What is expected: Let your answer be the line containing "do que o modelo" and every line below it to the end of the records, copied exactly.

Supplied records:

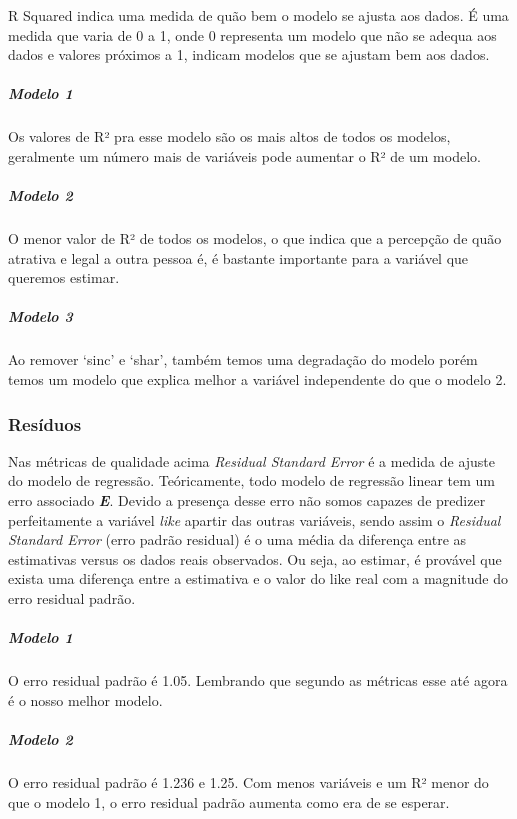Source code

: \documentclass[]{article}
\let\oldsubparagraph\subparagraph
\renewcommand{\subparagraph}[1]{\oldsubparagraph{#1}\mbox{}}
\begin{document}
R Squared indica uma medida de quão bem o modelo se ajusta aos dados. É
uma medida que varia de 0 a 1, onde 0 representa um modelo que não se
adequa aos dados e valores próximos a 1, indicam modelos que se ajustam
bem aos dados.

\hypertarget{modelo-1-2}{%
\subparagraph{Modelo 1}\label{modelo-1-2}}

Os valores de R² pra esse modelo são os mais altos de todos os modelos,
geralmente um número mais de variáveis pode aumentar o R² de um modelo.

\hypertarget{modelo-2-1}{%
\subparagraph{Modelo 2}\label{modelo-2-1}}

O menor valor de R² de todos os modelos, o que indica que a percepção de
quão atrativa e legal a outra pessoa é, é bastante importante para a
variável que queremos estimar.

\hypertarget{modelo-3-1}{%
\subparagraph{Modelo 3}\label{modelo-3-1}}

Ao remover `sinc' e `shar', também temos uma degradação do modelo porém
temos um modelo que explica melhor a variável independente do que o
modelo 2.

\hypertarget{resuxedduos}{%
\subsubsection{Resíduos}\label{resuxedduos}}

Nas métricas de qualidade acima \emph{Residual Standard Error} é a
medida de ajuste do modelo de regressão. Teóricamente, todo modelo de
regressão linear tem um erro associado \textbf{\emph{E}}. Devido a
presença desse erro não somos capazes de predizer perfeitamente a
variável \emph{like} apartir das outras variáveis, sendo assim o
\emph{Residual Standard Error} (erro padrão residual) é o uma média da
diferença entre as estimativas versus os dados reais observados. Ou
seja, ao estimar, é provável que exista uma diferença entre a estimativa
e o valor do like real com a magnitude do erro residual padrão.

\hypertarget{modelo-1-3}{%
\subparagraph{Modelo 1}\label{modelo-1-3}}

O erro residual padrão é 1.05. Lembrando que segundo as métricas esse
até agora é o nosso melhor modelo.

\hypertarget{modelo-2-2}{%
\subparagraph{Modelo 2}\label{modelo-2-2}}

O erro residual padrão é 1.236 e 1.25. Com menos variáveis e um R² menor
do que o modelo 1, o erro residual padrão aumenta como era de se
esperar.
\end{document}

Exercise response:
do que o modelo 1, o erro residual padrão aumenta como era de se
esperar.
\end{document}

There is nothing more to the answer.